→ **TASK ITEM**: Provide the number of lines in the records that hold the string "stringify", without any other words.

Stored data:

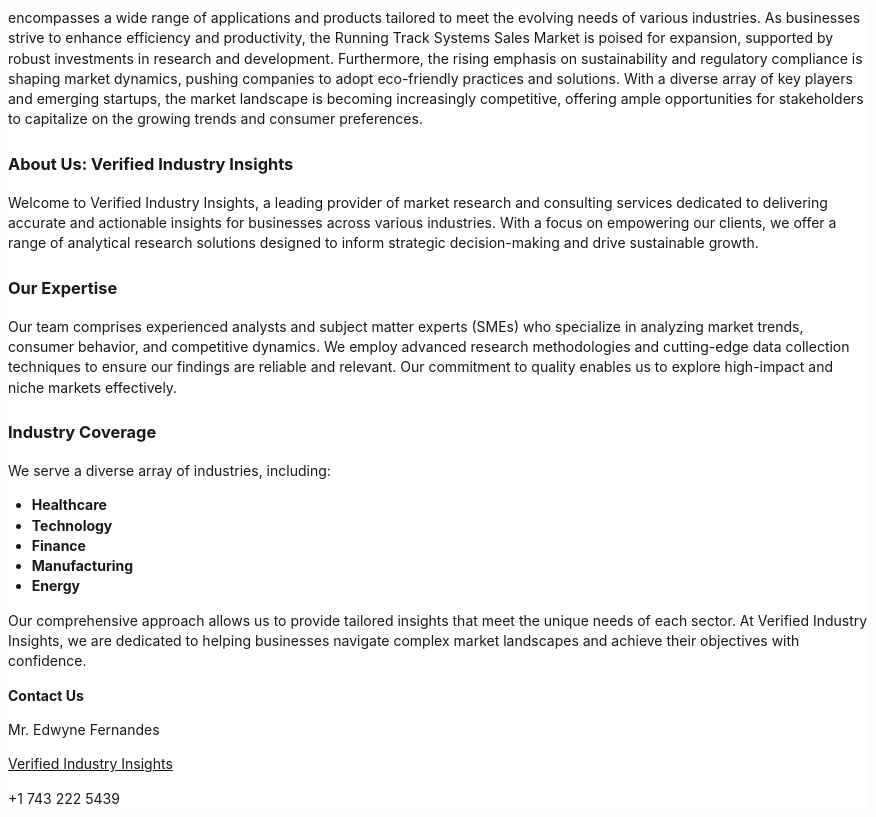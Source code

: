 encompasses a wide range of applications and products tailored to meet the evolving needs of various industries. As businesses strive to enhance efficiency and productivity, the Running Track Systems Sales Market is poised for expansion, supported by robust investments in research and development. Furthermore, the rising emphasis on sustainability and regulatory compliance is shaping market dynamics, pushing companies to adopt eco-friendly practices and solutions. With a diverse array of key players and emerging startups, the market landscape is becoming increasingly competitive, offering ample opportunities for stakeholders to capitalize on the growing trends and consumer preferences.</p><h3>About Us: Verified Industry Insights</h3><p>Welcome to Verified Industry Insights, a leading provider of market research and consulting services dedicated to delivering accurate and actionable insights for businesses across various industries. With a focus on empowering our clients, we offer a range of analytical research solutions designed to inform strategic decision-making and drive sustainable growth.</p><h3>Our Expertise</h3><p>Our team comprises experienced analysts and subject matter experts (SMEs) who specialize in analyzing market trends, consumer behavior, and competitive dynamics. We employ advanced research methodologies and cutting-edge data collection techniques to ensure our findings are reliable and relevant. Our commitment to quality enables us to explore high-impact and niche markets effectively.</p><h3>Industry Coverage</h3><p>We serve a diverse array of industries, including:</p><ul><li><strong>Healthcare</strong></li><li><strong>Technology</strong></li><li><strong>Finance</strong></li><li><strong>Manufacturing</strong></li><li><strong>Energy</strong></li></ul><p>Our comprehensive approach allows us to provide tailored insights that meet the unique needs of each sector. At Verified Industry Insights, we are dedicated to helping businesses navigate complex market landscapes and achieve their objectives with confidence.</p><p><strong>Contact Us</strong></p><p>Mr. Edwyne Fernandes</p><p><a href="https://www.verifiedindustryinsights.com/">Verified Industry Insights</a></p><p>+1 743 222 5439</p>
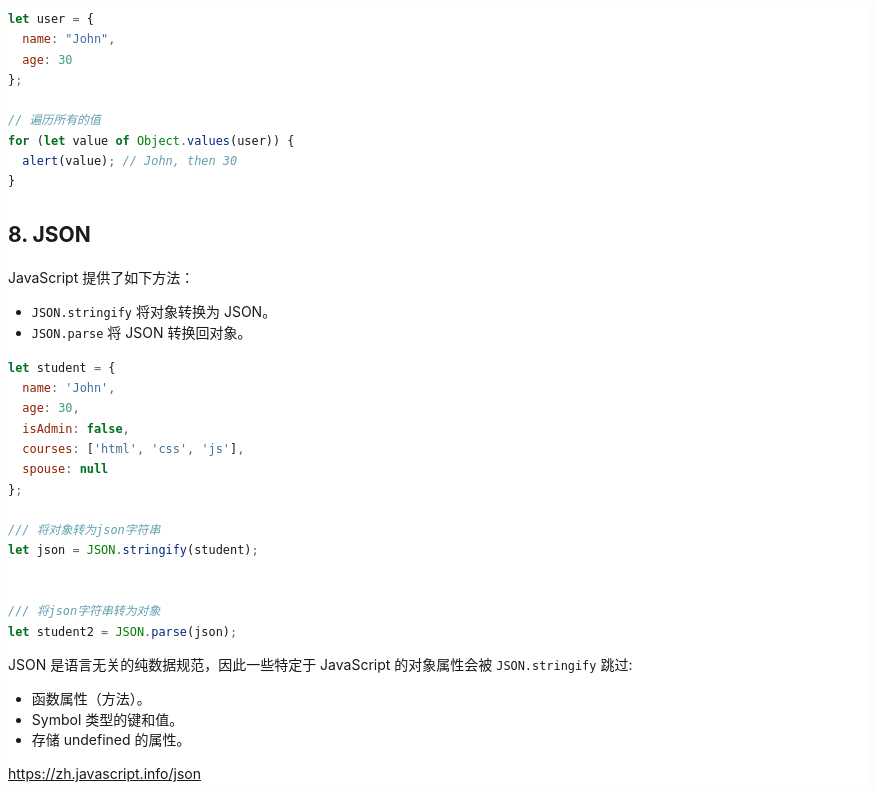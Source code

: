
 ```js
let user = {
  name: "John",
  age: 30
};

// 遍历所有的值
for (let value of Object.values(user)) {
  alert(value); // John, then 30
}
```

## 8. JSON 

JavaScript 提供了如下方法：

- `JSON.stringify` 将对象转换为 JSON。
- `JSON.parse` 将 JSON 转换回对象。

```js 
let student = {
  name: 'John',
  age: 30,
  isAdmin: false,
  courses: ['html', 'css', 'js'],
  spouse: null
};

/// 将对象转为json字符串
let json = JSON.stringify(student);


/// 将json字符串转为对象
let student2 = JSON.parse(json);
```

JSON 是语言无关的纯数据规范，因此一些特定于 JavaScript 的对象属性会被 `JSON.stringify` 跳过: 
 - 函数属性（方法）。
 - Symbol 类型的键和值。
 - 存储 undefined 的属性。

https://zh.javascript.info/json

→ **EXERCISE SOLUTION**: 3